Some of us had a father at home....a man that used alcohol and brought so much pain to my life.....it got a bit better before he died...it hasn't always been a easy path trusting GOD, my heavenly Father....it has been a process...I am still in it.
~~Deby

Joyfulsister said...

Hi Hope, What a touching testimony. But just look at how much love you have inside of you for your family, You have the love of your heavenly father within you. You write with such wisdom and you are truly a encourager to all who come and read. You are ministering to the hearts of those women who have gone through a similar journey as you.

Hugz Lorie

blackberrycottage said...

Hope, I was so touched reading your post about your Daddy. Then when I read that you wanted to be your father's princess, and I realised....YOU ARE!
Our Father in heaven is our father and we are His princesses. You........me.....what a precious thought.
I am so sorry you didn't have a Dad right there in your home, but i pray that the Lord will restore what the locusts have eaten, that you will have a peace knowing you are truly a princess of the King, the King of Kings.
hugs Sandra in NZ

CONNIE'S THOUGHTS FROM THE HEART said...

When I read this post, I thought of our daughter,who we adopted and love like she came from my body. Her whole life has been confused to say the least of a Mom who gave her away as she puts it and a Dad that did nothing to stop it, even though he was in jail at the time.

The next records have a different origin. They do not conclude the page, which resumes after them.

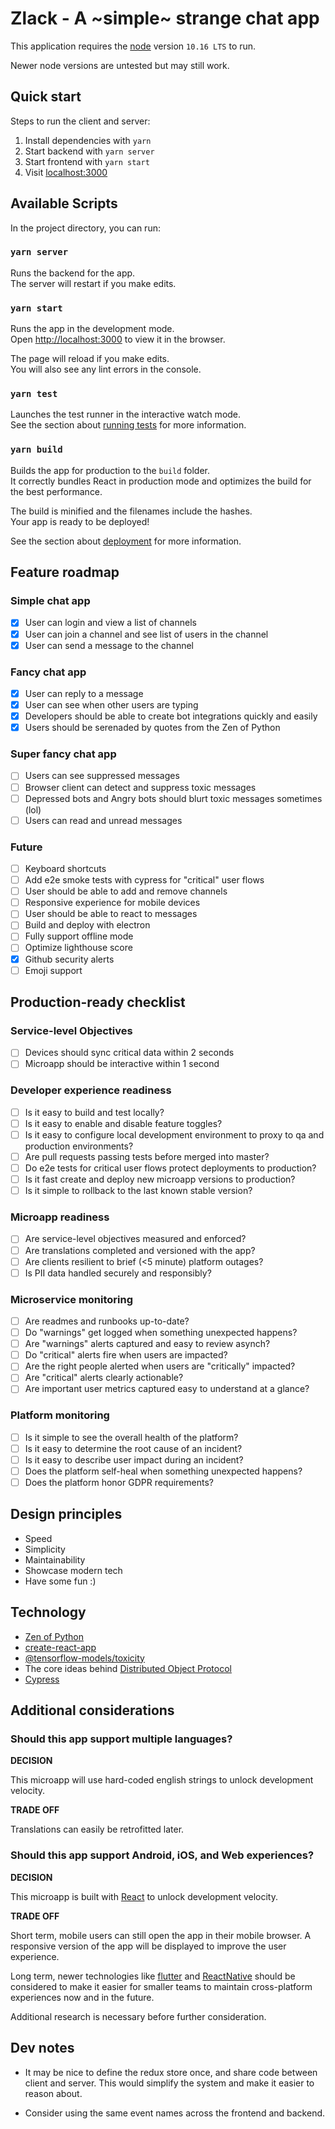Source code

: # Zlack - A ~simple~ strange chat app

This application requires the [node](https://nodejs.org/en/) version `10.16 LTS` to run.

Newer node versions are untested but may still work.

## Quick start

Steps to run the client and server:

1. Install dependencies with `yarn`
2. Start backend with `yarn server`
3. Start frontend with `yarn start`
4. Visit [localhost:3000](http://localhost:3000)

## Available Scripts

In the project directory, you can run:

### `yarn server`

Runs the backend for the app.<br>
The server will restart if you make edits.

### `yarn start`

Runs the app in the development mode.<br>
Open [http://localhost:3000](http://localhost:3000) to view it in the browser.

The page will reload if you make edits.<br>
You will also see any lint errors in the console.

### `yarn test`

Launches the test runner in the interactive watch mode.<br>
See the section about [running tests](https://facebook.github.io/create-react-app/docs/running-tests) for more information.

### `yarn build`

Builds the app for production to the `build` folder.<br>
It correctly bundles React in production mode and optimizes the build for the best performance.

The build is minified and the filenames include the hashes.<br>
Your app is ready to be deployed!

See the section about [deployment](https://facebook.github.io/create-react-app/docs/deployment) for more information.

## Feature roadmap

### Simple chat app

- [x] User can login and view a list of channels
- [x] User can join a channel and see list of users in the channel
- [x] User can send a message to the channel

### Fancy chat app

- [x] User can reply to a message
- [x] User can see when other users are typing
- [x] Developers should be able to create bot integrations quickly and easily
- [x] Users should be serenaded by quotes from the Zen of Python

### Super fancy chat app

- [ ] Users can see suppressed messages
- [ ] Browser client can detect and suppress toxic messages
- [ ] Depressed bots and Angry bots should blurt toxic messages sometimes (lol)
- [ ] Users can read and unread messages

### Future

- [ ] Keyboard shortcuts
- [ ] Add e2e smoke tests with cypress for "critical" user flows
- [ ] User should be able to add and remove channels
- [ ] Responsive experience for mobile devices
- [ ] User should be able to react to messages
- [ ] Build and deploy with electron
- [ ] Fully support offline mode
- [ ] Optimize lighthouse score
- [x] Github security alerts
- [ ] Emoji support

## Production-ready checklist

### Service-level Objectives

- [ ] Devices should sync critical data within 2 seconds
- [ ] Microapp should be interactive within 1 second

### Developer experience readiness

- [ ] Is it easy to build and test locally?
- [ ] Is it easy to enable and disable feature toggles?
- [ ] Is it easy to configure local development environment to proxy to qa and production environments?
- [ ] Are pull requests passing tests before merged into master?
- [ ] Do e2e tests for critical user flows protect deployments to production?
- [ ] Is it fast create and deploy new microapp versions to production?
- [ ] Is it simple to rollback to the last known stable version?

### Microapp readiness

- [ ] Are service-level objectives measured and enforced?
- [ ] Are translations completed and versioned with the app?
- [ ] Are clients resilient to brief (<5 minute) platform outages?
- [ ] Is PII data handled securely and responsibly?

### Microservice monitoring

- [ ] Are readmes and runbooks up-to-date?
- [ ] Do "warnings" get logged when something unexpected happens?
- [ ] Are "warnings" alerts captured and easy to review asynch?
- [ ] Do "critical" alerts fire when users are impacted?
- [ ] Are the right people alerted when users are "critically" impacted?
- [ ] Are "critical" alerts clearly actionable?
- [ ] Are important user metrics captured easy to understand at a glance?

### Platform monitoring

- [ ] Is it simple to see the overall health of the platform?
- [ ] Is it easy to determine the root cause of an incident?
- [ ] Is it easy to describe user impact during an incident?
- [ ] Does the platform self-heal when something unexpected happens?
- [ ] Does the platform honor GDPR requirements?

## Design principles

- Speed
- Simplicity
- Maintainability
- Showcase modern tech
- Have some fun :)

## Technology

- [Zen of Python](https://www.python.org/dev/peps/pep-0020/#id3)
- [create-react-app](https://github.com/facebook/create-react-app)
- [@tensorflow-models/toxicity](https://github.com/tensorflow/tfjs-models/tree/master/toxicity)
- The core ideas behind [Distributed Object Protocol](https://distributedobjectprotocol.org)
- [Cypress](https://www.cypress.io/)

## Additional considerations

### Should this app support multiple languages?

**DECISION**

This microapp will use hard-coded english strings to unlock development velocity.

**TRADE OFF**

Translations can easily be retrofitted later.

### Should this app support Android, iOS, and Web experiences?

**DECISION**

This microapp is built with [React](https://reactjs.org/) to unlock development velocity.

**TRADE OFF**

Short term, mobile users can still open the app in their mobile browser. A responsive version of the app will be displayed to improve the user experience.

Long term, newer technologies like [flutter](https://flutter.dev/) and [ReactNative](https://facebook.github.io/react-native/) should be considered to make it easier for smaller teams to maintain cross-platform experiences now and in the future.

Additional research is necessary before further consideration.

## Dev notes

- It may be nice to define the redux store once, and share code between client and server. This would simplify the system and make it easier to reason about.

- Consider using the same event names across the frontend and backend.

She has always had feelings of being rejected and had a hard time in her life because of it. Her coming to know the Saviour about a year ago has made a great difference in her life also. I pray that one day, she will be able to trust and love as she learns through her relationship with the Lord how he loved soooo much. Thank you, Hope for this post. It really touched my heart and brought back so many memories of years past. connie from Texas

HOPE said...

How wonderful of you Connie as with Deb..to adopt these children with such a great need..within.

I know you both have such loving hearts and Praises to the LORD that these children will always have the hope they need.

Thank you for your continued visits and friendship!

Deby...my heart goes to you sincerely...I know many friends who have exprienced the same. Thank the LORD he has given you a good husband to fill some of the void with his love...and knowing our Heavenly Father as you do..have all the security you need.
Hugs..

Joyfulsister said...

Hi Hope just dropped by to say hello and see how you're doing *smile*.